The TCP header contains a flag known as the reset (RST) flag. A TCP segment is sent with the RST flag whenever a segment arrives
that does not meet the criteria for a referenced connection. For example, a TCP segment is sent with a RST flag when a connection
request is received on the destination port, but no process is listening at that port.
This behavior is defined in RFC 793, Transmission Control Protocol, for host-to-host communication and implemented by various
vendors. However, for the network devices that reside on the network between hosts, specific rules have not been defined to
determine if the device should send the TCP RST segment to the connection initiator, receiver, or both when sessions (half-open,
idle, half-close) are cleared. Some devices send the TCP RST segment to both sender and receiver ports when a session is cleared,
while some devices silently remove the session in the session table without sending out any TCP RST segments.
The TCP Reset Segment Control feature provides a mechanism to configure if a TCP RST segment should be sent when a session
is cleared for half-close, half-open, or idle sessions.
A half-open session is an unestablished session initiated by a TCP synchronization (SYN) segment but is incomplete as only
a TCP three-way handshake occurs and a timer is started.
TCP provides the ability for one end of a connection to terminate its output while still receiving data from the other end
of the connection. This TCP state is called the half-close state. A session enters the half-close state when it receives the
first TCP FIN segment and starts a timer. If another segment is received before the session timeout occurs, then the timer
is restarted.
You can set the timeout value for half-open and half-close sessions by using the tcp synwait-time and tcp finwait-time commands respectively.

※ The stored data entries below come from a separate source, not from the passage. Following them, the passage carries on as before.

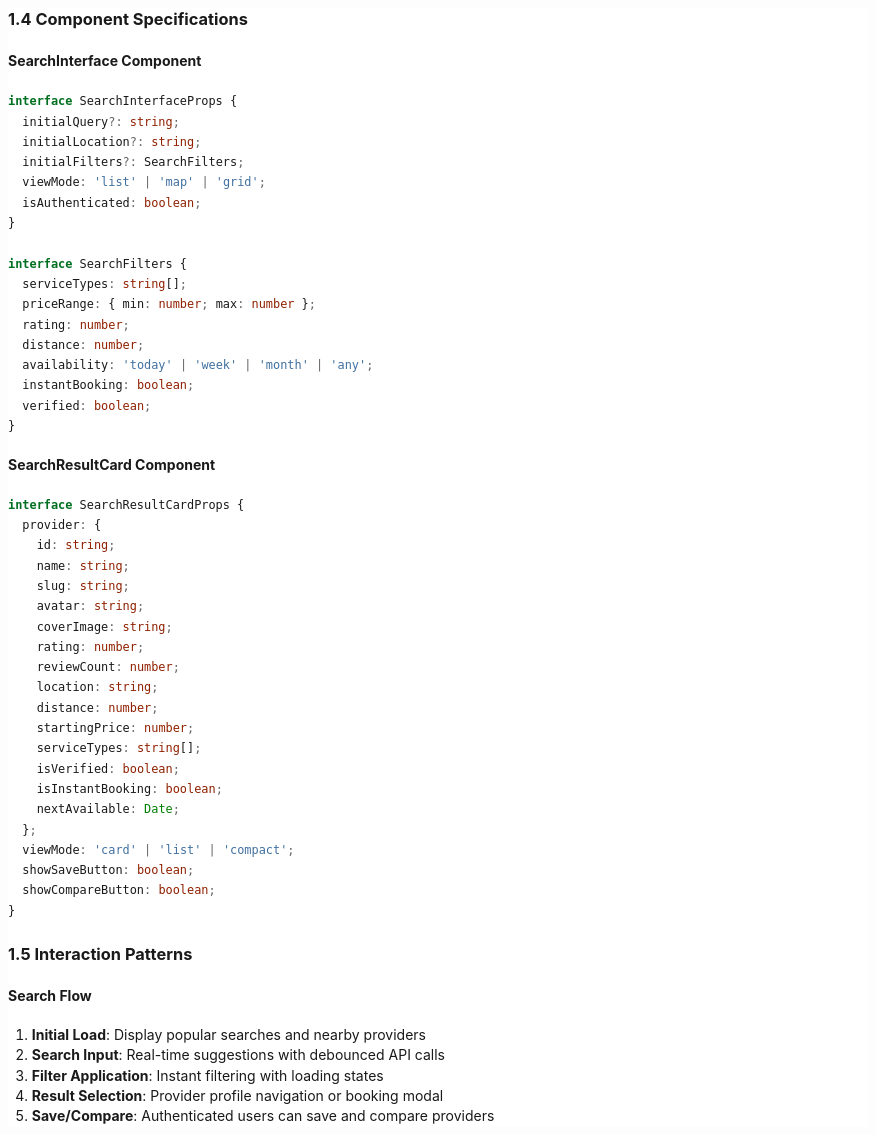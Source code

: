 ### 1.4 Component Specifications

#### SearchInterface Component
```typescript
interface SearchInterfaceProps {
  initialQuery?: string;
  initialLocation?: string;
  initialFilters?: SearchFilters;
  viewMode: 'list' | 'map' | 'grid';
  isAuthenticated: boolean;
}

interface SearchFilters {
  serviceTypes: string[];
  priceRange: { min: number; max: number };
  rating: number;
  distance: number;
  availability: 'today' | 'week' | 'month' | 'any';
  instantBooking: boolean;
  verified: boolean;
}
```

#### SearchResultCard Component
```typescript
interface SearchResultCardProps {
  provider: {
    id: string;
    name: string;
    slug: string;
    avatar: string;
    coverImage: string;
    rating: number;
    reviewCount: number;
    location: string;
    distance: number;
    startingPrice: number;
    serviceTypes: string[];
    isVerified: boolean;
    isInstantBooking: boolean;
    nextAvailable: Date;
  };
  viewMode: 'card' | 'list' | 'compact';
  showSaveButton: boolean;
  showCompareButton: boolean;
}
```

### 1.5 Interaction Patterns

#### Search Flow
1. **Initial Load**: Display popular searches and nearby providers
2. **Search Input**: Real-time suggestions with debounced API calls
3. **Filter Application**: Instant filtering with loading states
4. **Result Selection**: Provider profile navigation or booking modal
5. **Save/Compare**: Authenticated users can save and compare providers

The default timeout value is 30 seconds.
An idle session is a TCP session that is active between two devices and no data is transmitted by either of the devices for
a prolonged period of time. You can set the timeout value for an idle session by using the
tcp idle-time command. The default timeout value for idle sessions is 3600 seconds.
Once the timeout occurs on the TCP sessions and the session is cleared, the TCP RST segment is sent and the session will be
reset only if the TCP reset segment control is configured on the sessions.